*Action item*
The response must reproduce every record in full.

'''

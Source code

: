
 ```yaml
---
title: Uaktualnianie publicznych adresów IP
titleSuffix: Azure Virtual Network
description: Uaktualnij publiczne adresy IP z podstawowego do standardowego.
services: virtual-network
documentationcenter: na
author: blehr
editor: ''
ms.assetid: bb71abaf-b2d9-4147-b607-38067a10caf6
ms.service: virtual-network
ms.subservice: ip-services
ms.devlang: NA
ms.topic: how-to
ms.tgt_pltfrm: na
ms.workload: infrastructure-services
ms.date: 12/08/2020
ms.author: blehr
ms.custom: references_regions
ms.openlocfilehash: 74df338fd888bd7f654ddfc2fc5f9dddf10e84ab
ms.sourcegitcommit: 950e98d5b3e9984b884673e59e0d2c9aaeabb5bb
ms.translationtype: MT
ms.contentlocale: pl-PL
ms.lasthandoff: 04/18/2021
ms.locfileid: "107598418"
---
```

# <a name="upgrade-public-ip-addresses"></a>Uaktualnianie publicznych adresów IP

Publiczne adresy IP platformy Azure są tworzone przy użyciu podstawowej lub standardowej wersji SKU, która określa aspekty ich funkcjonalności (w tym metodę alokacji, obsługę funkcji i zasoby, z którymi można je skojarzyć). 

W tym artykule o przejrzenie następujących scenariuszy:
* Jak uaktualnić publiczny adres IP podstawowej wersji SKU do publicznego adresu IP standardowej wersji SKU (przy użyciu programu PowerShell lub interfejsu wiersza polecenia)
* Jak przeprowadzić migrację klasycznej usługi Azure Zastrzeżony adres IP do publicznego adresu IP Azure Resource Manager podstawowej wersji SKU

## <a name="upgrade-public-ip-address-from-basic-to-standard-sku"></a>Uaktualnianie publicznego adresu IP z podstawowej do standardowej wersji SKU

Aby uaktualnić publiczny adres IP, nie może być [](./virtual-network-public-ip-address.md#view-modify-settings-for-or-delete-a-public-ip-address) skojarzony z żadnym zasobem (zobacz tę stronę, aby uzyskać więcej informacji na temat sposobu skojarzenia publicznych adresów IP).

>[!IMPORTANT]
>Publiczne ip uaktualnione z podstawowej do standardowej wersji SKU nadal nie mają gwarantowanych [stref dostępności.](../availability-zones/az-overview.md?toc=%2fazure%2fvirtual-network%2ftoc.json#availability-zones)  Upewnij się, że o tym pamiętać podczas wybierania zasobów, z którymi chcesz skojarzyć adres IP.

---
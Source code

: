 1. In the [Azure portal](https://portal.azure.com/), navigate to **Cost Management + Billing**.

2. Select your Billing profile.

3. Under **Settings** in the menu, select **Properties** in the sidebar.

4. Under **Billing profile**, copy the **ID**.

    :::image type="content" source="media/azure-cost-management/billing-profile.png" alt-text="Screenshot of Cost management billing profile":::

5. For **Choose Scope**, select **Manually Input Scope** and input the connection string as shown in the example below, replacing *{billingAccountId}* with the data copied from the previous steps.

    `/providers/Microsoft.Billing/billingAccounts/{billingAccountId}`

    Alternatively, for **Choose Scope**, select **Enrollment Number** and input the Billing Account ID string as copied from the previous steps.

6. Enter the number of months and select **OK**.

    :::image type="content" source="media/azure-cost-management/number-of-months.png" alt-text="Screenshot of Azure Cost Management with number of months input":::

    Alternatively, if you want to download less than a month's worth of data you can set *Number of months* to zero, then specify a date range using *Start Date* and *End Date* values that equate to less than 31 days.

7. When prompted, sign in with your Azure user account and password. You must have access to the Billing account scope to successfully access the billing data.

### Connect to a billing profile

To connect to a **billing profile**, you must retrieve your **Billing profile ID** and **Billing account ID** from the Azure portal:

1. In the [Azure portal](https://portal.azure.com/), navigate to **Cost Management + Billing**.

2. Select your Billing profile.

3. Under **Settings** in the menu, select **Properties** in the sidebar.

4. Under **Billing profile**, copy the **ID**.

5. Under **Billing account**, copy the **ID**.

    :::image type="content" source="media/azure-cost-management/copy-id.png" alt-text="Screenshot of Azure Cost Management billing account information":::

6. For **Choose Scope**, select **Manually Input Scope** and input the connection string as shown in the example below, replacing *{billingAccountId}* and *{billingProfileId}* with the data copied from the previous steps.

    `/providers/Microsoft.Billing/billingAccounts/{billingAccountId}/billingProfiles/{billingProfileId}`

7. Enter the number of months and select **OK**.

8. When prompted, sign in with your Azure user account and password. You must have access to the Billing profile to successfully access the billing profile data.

'''

*Task answer*
Source code

:
 ```yaml
---
title: Uaktualnianie publicznych adresów IP
titleSuffix: Azure Virtual Network
description: Uaktualnij publiczne adresy IP z podstawowego do standardowego.
services: virtual-network
documentationcenter: na
author: blehr
editor: ''
ms.assetid: bb71abaf-b2d9-4147-b607-38067a10caf6
ms.service: virtual-network
ms.subservice: ip-services
ms.devlang: NA
ms.topic: how-to
ms.tgt_pltfrm: na
ms.workload: infrastructure-services
ms.date: 12/08/2020
ms.author: blehr
ms.custom: references_regions
ms.openlocfilehash: 74df338fd888bd7f654ddfc2fc5f9dddf10e84ab
ms.sourcegitcommit: 950e98d5b3e9984b884673e59e0d2c9aaeabb5bb
ms.translationtype: MT
ms.contentlocale: pl-PL
ms.lasthandoff: 04/18/2021
ms.locfileid: "107598418"
---
```

# <a name="upgrade-public-ip-addresses"></a>Uaktualnianie publicznych adresów IP

Publiczne adresy IP platformy Azure są tworzone przy użyciu podstawowej lub standardowej wersji SKU, która określa aspekty ich funkcjonalności (w tym metodę alokacji, obsługę funkcji i zasoby, z którymi można je skojarzyć). 

W tym artykule o przejrzenie następujących scenariuszy:
* Jak uaktualnić publiczny adres IP podstawowej wersji SKU do publicznego adresu IP standardowej wersji SKU (przy użyciu programu PowerShell lub interfejsu wiersza polecenia)
* Jak przeprowadzić migrację klasycznej usługi Azure Zastrzeżony adres IP do publicznego adresu IP Azure Resource Manager podstawowej wersji SKU

## <a name="upgrade-public-ip-address-from-basic-to-standard-sku"></a>Uaktualnianie publicznego adresu IP z podstawowej do standardowej wersji SKU

Aby uaktualnić publiczny adres IP, nie może być [](./virtual-network-public-ip-address.md#view-modify-settings-for-or-delete-a-public-ip-address) skojarzony z żadnym zasobem (zobacz tę stronę, aby uzyskać więcej informacji na temat sposobu skojarzenia publicznych adresów IP).

>[!IMPORTANT]
>Publiczne ip uaktualnione z podstawowej do standardowej wersji SKU nadal nie mają gwarantowanych [stref dostępności.](../availability-zones/az-overview.md?toc=%2fazure%2fvirtual-network%2ftoc.json#availability-zones)  Upewnij się, że o tym pamiętać podczas wybierania zasobów, z którymi chcesz skojarzyć adres IP.

---
Source code

: 1. In the [Azure portal](https://portal.azure.com/), navigate to **Cost Management + Billing**.

2. Select your Billing profile.

3. Under **Settings** in the menu, select **Properties** in the sidebar.

4. Under **Billing profile**, copy the **ID**.

    :::image type="content" source="media/azure-cost-management/billing-profile.png" alt-text="Screenshot of Cost management billing profile":::

5. For **Choose Scope**, select **Manually Input Scope** and input the connection string as shown in the example below, replacing *{billingAccountId}* with the data copied from the previous steps.

    `/providers/Microsoft.Billing/billingAccounts/{billingAccountId}`

    Alternatively, for **Choose Scope**, select **Enrollment Number** and input the Billing Account ID string as copied from the previous steps.

6. Enter the number of months and select **OK**.

    :::image type="content" source="media/azure-cost-management/number-of-months.png" alt-text="Screenshot of Azure Cost Management with number of months input":::

    Alternatively, if you want to download less than a month's worth of data you can set *Number of months* to zero, then specify a date range using *Start Date* and *End Date* values that equate to less than 31 days.

7. When prompted, sign in with your Azure user account and password. You must have access to the Billing account scope to successfully access the billing data.

### Connect to a billing profile

To connect to a **billing profile**, you must retrieve your **Billing profile ID** and **Billing account ID** from the Azure portal:

1. In the [Azure portal](https://portal.azure.com/), navigate to **Cost Management + Billing**.

2. Select your Billing profile.

3. Under **Settings** in the menu, select **Properties** in the sidebar.

4. Under **Billing profile**, copy the **ID**.

5. Under **Billing account**, copy the **ID**.

    :::image type="content" source="media/azure-cost-management/copy-id.png" alt-text="Screenshot of Azure Cost Management billing account information":::

6. For **Choose Scope**, select **Manually Input Scope** and input the connection string as shown in the example below, replacing *{billingAccountId}* and *{billingProfileId}* with the data copied from the previous steps.

    `/providers/Microsoft.Billing/billingAccounts/{billingAccountId}/billingProfiles/{billingProfileId}`

7. Enter the number of months and select **OK**.

8. When prompted, sign in with your Azure user account and password. You must have access to the Billing profile to successfully access the billing profile data.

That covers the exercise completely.